El zorro y el caballo

   Un campesino tenía un caballo fiel, pero se había vuelto viejo y ya no podía trabajar. Su amo, al fin le dijo:
   —Ya no puedo utilizarte; si me demostraras que tienes fuerza suficiente para traer un león hasta nuestra casa, te mantendría hasta el fin de tus días. Pero, ahora, vete de mi establo.
   Le abrió la puerta y lo dejó en medio del campo. El pobre caballo estaba muy triste, y buscó cobijo en el bosque. Pasó por ahí un zorro que le dijo:
   —¿Por qué bajas la cabeza y vagas solitario por el bosque?

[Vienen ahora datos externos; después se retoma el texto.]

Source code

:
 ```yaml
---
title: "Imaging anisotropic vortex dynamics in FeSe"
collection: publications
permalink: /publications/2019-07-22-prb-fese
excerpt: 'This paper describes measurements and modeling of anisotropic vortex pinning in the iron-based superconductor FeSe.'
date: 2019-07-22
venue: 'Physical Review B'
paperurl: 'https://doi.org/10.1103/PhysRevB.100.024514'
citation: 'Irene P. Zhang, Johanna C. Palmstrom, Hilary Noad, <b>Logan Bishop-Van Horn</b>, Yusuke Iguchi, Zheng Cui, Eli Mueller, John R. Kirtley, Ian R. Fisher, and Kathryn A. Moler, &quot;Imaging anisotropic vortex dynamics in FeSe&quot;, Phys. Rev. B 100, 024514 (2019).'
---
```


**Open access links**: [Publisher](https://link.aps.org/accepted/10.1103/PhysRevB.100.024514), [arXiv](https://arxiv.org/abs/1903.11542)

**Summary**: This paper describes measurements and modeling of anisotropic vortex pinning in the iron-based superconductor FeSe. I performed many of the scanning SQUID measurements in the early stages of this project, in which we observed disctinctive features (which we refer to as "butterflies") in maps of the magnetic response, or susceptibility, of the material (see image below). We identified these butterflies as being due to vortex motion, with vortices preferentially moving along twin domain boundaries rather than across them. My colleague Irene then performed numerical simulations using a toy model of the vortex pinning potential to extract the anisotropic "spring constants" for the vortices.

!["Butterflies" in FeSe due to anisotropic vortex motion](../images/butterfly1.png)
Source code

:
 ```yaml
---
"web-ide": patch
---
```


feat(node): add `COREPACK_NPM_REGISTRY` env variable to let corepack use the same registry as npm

   —¡Ay de mí! —contestó el caballo—. La avaricia y la honradez no pueden vivir juntas. Mi amo se olvida de todos los servicios que le he prestado durante largos años, y como ya no puedo trabajar, me ha echado de su establo.
   —¿Sin ninguna consideración? —preguntó el zorro.
   —Me ha dicho que si yo tuviese fuerza para llevarle un león, me guardaría y me mantendría; pero bien sabe él que esta hazaña no la puedo hacer.
   —Te quiero ayudar —dijo el zorro—. Échate aquí y estira las patas como si estuvieras muerto.
   Así lo hizo el caballo, y el zorro se fue en busca del león, y le contó:
   —En el bosque hay un caballo muerto. Ven conmigo y verás qué rico bocado.
   El León le siguió y, cuando hubieron encontrado el caballo, el zorro le dijo:
   —Te diré lo que tienes que hacer: te ataré al caballo y así podrás llevártelo a tu guarida y comértelo a tu placer.
   El plan agradó al león que se colocó muy quieto cerca del caballo. Ató el zorro las cuatro patas del león con la cola del caballo, tan juntas y tan apretadas, y con unos nudos tan fuertes, que a la fiera le era imposible moverse. Cuando acabó su trabajo, dio una palmada en el lomo del caballo y dijo:
   —¡Vamos, amiguito! ¡Adelante!
   Entonces el caballo se alzó y echó a correr, arrastrando al león tras de sí. El león rugía tan fuerte que los pájaros del bosque se aterrorizaron y echaron a volar. Pero el caballo no se detuvo hasta estar ante la puerta de su amo. Y cuando éste le vio llegar con el león prisionero, se entusiasmó y le dijo:
   —Ahora te quedarás conmigo por todos los días de tu vida.
   Y le alimentó, hasta que el caballo murió.